Improving experimental phases for strong reflections prior to density modification Acta Cryst. (2013). D69, 2039-2049 を読んだ。

とりわけ強い反射数百個の位相を遺伝的アルゴリズムで改善してから DM することで、綺麗な map が得られるという。アイデアがすばらしい。精密化の収束半径内にあるような初期位相さえ与えればあとはうまいこと行くんだから、総当たりすれば位相問題は解けるはずというのは誰もが思いつくことだが、数万の反射に対する位相の組み合わせ最適化問題なので、実際には解けない。それを「強度の強い反射数百個だけやればいい」って思いつくのが賢い。
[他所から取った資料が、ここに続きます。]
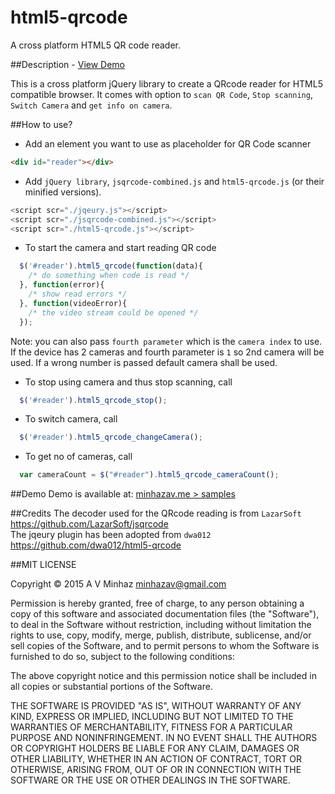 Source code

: # html5-qrcode
A cross platform HTML5 QR code reader.

##Description - [View Demo](http://www.minhazav.me/samples/html5-qrcode/)

This is a cross platform jQuery library to create a QRcode reader for HTML5 compatible browser.
It comes with option to `scan QR Code`, `Stop scanning`, `Switch Camera` and `get info on camera`.

##How to use?
 -  Add an element you want to use as placeholder for QR Code scanner
```html
<div id="reader"></div>
```

 - Add `jQuery library`, `jsqrcode-combined.js` and `html5-qrcode.js` (or their minified versions).
```js
<script scr="./jqeury.js"></script>
<script scr="./jsqrcode-combined.js"></script>
<script scr="./html5-qrcode.js"></script>
```

 -  To start the camera and start reading QR code
```js
  $('#reader').html5_qrcode(function(data){
    /* do something when code is read */
  }, function(error){
    /* show read errors */
  }, function(videoError){
    /* the video stream could be opened */
  });
```
Note: you can also pass `fourth parameter` which is the `camera index` to use. If the device has 2 cameras and fourth parameter is `1` so 2nd camera will be used. If a wrong number is passed default camera shall be used.

 -  To stop using camera and thus stop scanning, call
```js
  $('#reader').html5_qrcode_stop();
```

 -  To switch camera, call
```js
  $('#reader').html5_qrcode_changeCamera();
```

 -  To get no of cameras, call
```js
  var cameraCount = $("#reader").html5_qrcode_cameraCount();
```
##Demo
Demo is available at: [minhazav.me > samples](http://www.minhazav.me/samples/html5-qrcode/)

##Credits
The decoder used for the QRcode reading is from `LazarSoft` https://github.com/LazarSoft/jsqrcode<br>
The jqeury plugin has been adopted from `dwa012` https://github.com/dwa012/html5-qrcode


##MIT LICENSE

Copyright © 2015 A V Minhaz <minhazav@gmail.com>

Permission is hereby granted, free of charge, to any person obtaining a copy of this software and associated documentation files (the "Software"), to deal in the Software without restriction, including without limitation the rights to use, copy, modify, merge, publish, distribute, sublicense, and/or sell copies of the Software, and to permit persons to whom the Software is furnished to do so, subject to the following conditions:

The above copyright notice and this permission notice shall be included in all copies or substantial portions of the Software.

THE SOFTWARE IS PROVIDED "AS IS", WITHOUT WARRANTY OF ANY KIND, EXPRESS OR IMPLIED, INCLUDING BUT NOT LIMITED TO THE WARRANTIES OF MERCHANTABILITY, FITNESS FOR A PARTICULAR PURPOSE AND NONINFRINGEMENT. IN NO EVENT SHALL THE AUTHORS OR COPYRIGHT HOLDERS BE LIABLE FOR ANY CLAIM, DAMAGES OR OTHER LIABILITY, WHETHER IN AN ACTION OF CONTRACT, TORT OR OTHERWISE, ARISING FROM, OUT OF OR IN CONNECTION WITH THE SOFTWARE OR THE USE OR OTHER DEALINGS IN THE SOFTWARE.
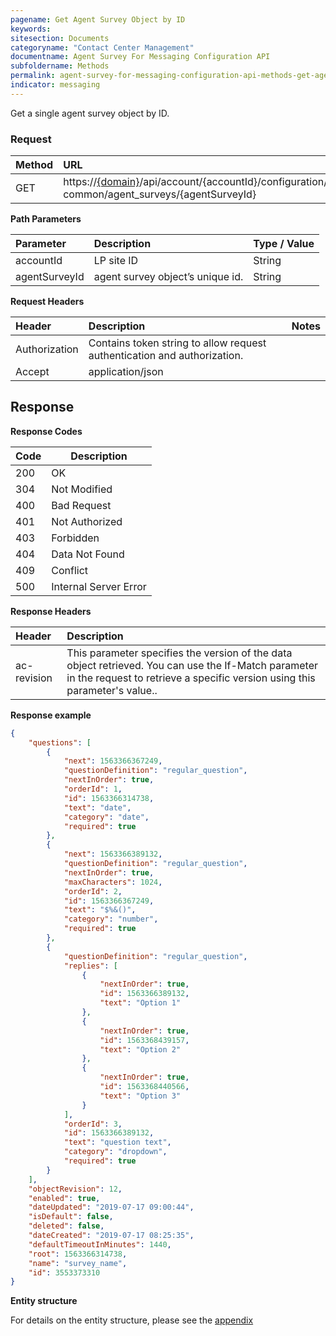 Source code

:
 ```yaml
---
pagename: Get Agent Survey Object by ID
keywords:
sitesection: Documents
categoryname: "Contact Center Management"
documentname: Agent Survey For Messaging Configuration API 
subfoldername: Methods
permalink: agent-survey-for-messaging-configuration-api-methods-get-agent-survey-object-by-id.html
indicator: messaging
---
```


Get a single agent survey object by ID.

### Request

| Method | URL |
| :-------- | :------ |
| GET  | https://[{domain}](/agent-domain-domain-api.html)/api/account/{accountId}/configuration/ac-common/agent_surveys/{agentSurveyId} |

**Path Parameters**

 |Parameter  |Description |  Type / Value |
 |:----------- | :------------ | :--------------- |
 | accountId | LP site ID | String  |
 | agentSurveyId | agent survey object’s unique id.| String|

**Request Headers**

|Header | Description| Notes |
|:------- | :-------------- | :--- |
|Authorization | Contains token string to allow request authentication and authorization.|
|Accept|application/json|

## Response

**Response Codes**

| Code | Description           |
|------|-----------------------|
| 200  | OK                    |
| 304  | Not Modified          |
| 400  | Bad Request           |
| 401  | Not Authorized        |
| 403  | Forbidden             |
| 404  | Data Not Found        |
| 409  | Conflict              |
| 500  | Internal Server Error |

**Response Headers**

|Header|  Description|
|:-------|   :-----  |
|ac-revision|  This parameter specifies the version of the data object retrieved. You can use the If-Match parameter in the request to retrieve a specific version using this parameter's value..|

**Response example**

```json
{
    "questions": [
        {
            "next": 1563366367249,
            "questionDefinition": "regular_question",
            "nextInOrder": true,
            "orderId": 1,
            "id": 1563366314738,
            "text": "date",
            "category": "date",
            "required": true
        },
        {
            "next": 1563366389132,
            "questionDefinition": "regular_question",
            "nextInOrder": true,
            "maxCharacters": 1024,
            "orderId": 2,
            "id": 1563366367249,
            "text": "$%&()",
            "category": "number",
            "required": true
        },
        {
            "questionDefinition": "regular_question",
            "replies": [
                {
                    "nextInOrder": true,
                    "id": 1563366389132,
                    "text": "Option 1"
                },
                {
                    "nextInOrder": true,
                    "id": 1563368439157,
                    "text": "Option 2"
                },
                {
                    "nextInOrder": true,
                    "id": 1563368440566,
                    "text": "Option 3"
                }
            ],
            "orderId": 3,
            "id": 1563366389132,
            "text": "question text",
            "category": "dropdown",
            "required": true
        }
    ],
    "objectRevision": 12,
    "enabled": true,
    "dateUpdated": "2019-07-17 09:00:44",
    "isDefault": false,
    "deleted": false,
    "dateCreated": "2019-07-17 08:25:35",
    "defaultTimeoutInMinutes": 1440,
    "root": 1563366314738,
    "name": "survey_name",
    "id": 3553373310
}
```

**Entity structure**

For details on the entity structure, please see the [appendix](/agent-survey-for-messaging-configuration-api-appendix.html)
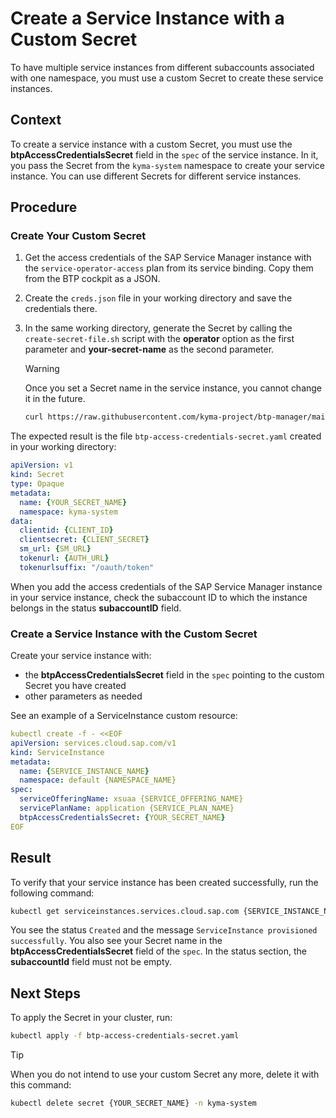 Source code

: # Create a Service Instance with a Custom Secret

To have multiple service instances from different subaccounts associated with one namespace, you must use a custom Secret to create these service instances.

## Context

To create a service instance with a custom Secret, you must use the **btpAccessCredentialsSecret** field in the `spec` of the service instance. In it, you pass the Secret from the `kyma-system` namespace to create your service instance. You can use different Secrets for different service instances.

## Procedure

### Create Your Custom Secret

1. Get the access credentials of the SAP Service Manager instance with the `service-operator-access` plan from its service binding. Copy them from the BTP cockpit as a JSON.

2. Create the `creds.json` file in your working directory and save the credentials there.

3. In the same working directory, generate the Secret by calling the `create-secret-file.sh` script with the **operator** option as the first parameter and **your-secret-name**  as the second parameter.

    > [!WARNING] 
    > Once you set a Secret name in the service instance, you cannot change it in the future.

    ```sh
    curl https://raw.githubusercontent.com/kyma-project/btp-manager/main/hack/create-secret-file.sh | bash -s operator {YOUR_SECRET_NAME}
    ```

The expected result is the file `btp-access-credentials-secret.yaml` created in your working directory:

```yaml
apiVersion: v1
kind: Secret
type: Opaque
metadata:
  name: {YOUR_SECRET_NAME}
  namespace: kyma-system
data:
  clientid: {CLIENT_ID}
  clientsecret: {CLIENT_SECRET}
  sm_url: {SM_URL}
  tokenurl: {AUTH_URL}
  tokenurlsuffix: "/oauth/token"
```

When you add the access credentials of the SAP Service Manager instance in your service instance, check the subaccount ID to which the instance belongs in the status **subaccountID** field. 

### Create a Service Instance with the Custom Secret

Create your service instance with:
* the **btpAccessCredentialsSecret** field in the `spec` pointing to the custom Secret you have created
*  other parameters as needed

See an example of a ServiceInstance custom resource: <!-- why not placeholders??? REMOVE WHAT'S NOT NEEDED!!!!!-->

```yaml
kubectl create -f - <<EOF
apiVersion: services.cloud.sap.com/v1
kind: ServiceInstance
metadata:
  name: {SERVICE_INSTANCE_NAME}
  namespace: default {NAMESPACE_NAME}
spec:
  serviceOfferingName: xsuaa {SERVICE_OFFERING_NAME}
  servicePlanName: application {SERVICE_PLAN_NAME}
  btpAccessCredentialsSecret: {YOUR_SECRET_NAME}
EOF
```

## Result

To verify that your service instance has been created successfully, run the following command:

```bash
kubectl get serviceinstances.services.cloud.sap.com {SERVICE_INSTANCE_NAME} -o yaml
```

You see the status `Created` and the message `ServiceInstance provisioned successfully`.
You also see your Secret name in the **btpAccessCredentialsSecret** field of the `spec`.
In the status section, the **subaccountId** field must not be empty. <!-- move this sentence to line 44??-->

## Next Steps <!--what about this section? move? delete? add instance deletion instructions?-->

To apply the Secret in your cluster, run:

```sh
kubectl apply -f btp-access-credentials-secret.yaml
```

> [!TIP]
> When you do not intend to use your custom Secret any more, delete it with this command:
> ```bash
> kubectl delete secret {YOUR_SECRET_NAME} -n kyma-system
>  ```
今回の論文は、位相を ab initio に決定してるわけではなくて改善してるだけだが、それでもうまいなぁと思った。

この手の探索問題では、「どういう探索方法を使うか」と「解をどう評価するか」が重要である。前者には遺伝的アルゴリズムを用い、後者の評価関数としては map skew を使っている。直感的にいうと、正解の map では大部分(60-70%)を占める溶媒領域に比べて高密度な蛋白質領域があるため、電子密度のヒストグラムが右方に尾を引く。それを positive skew として検出しているということだろう。こんな単純かつグローバルな指標でよい性能が得られるというのもエレガントだなあと感心した。

遺伝的アルゴリズム焼きなまし法が使えるようなアイデアを思いついた時に、さらさらとコードが書き下せるようになりたい。Topcoder Marathon とかがよい訓練にはなると思うけれど、あれは時間が…… (と言っているから上達しないんだな、うむ。)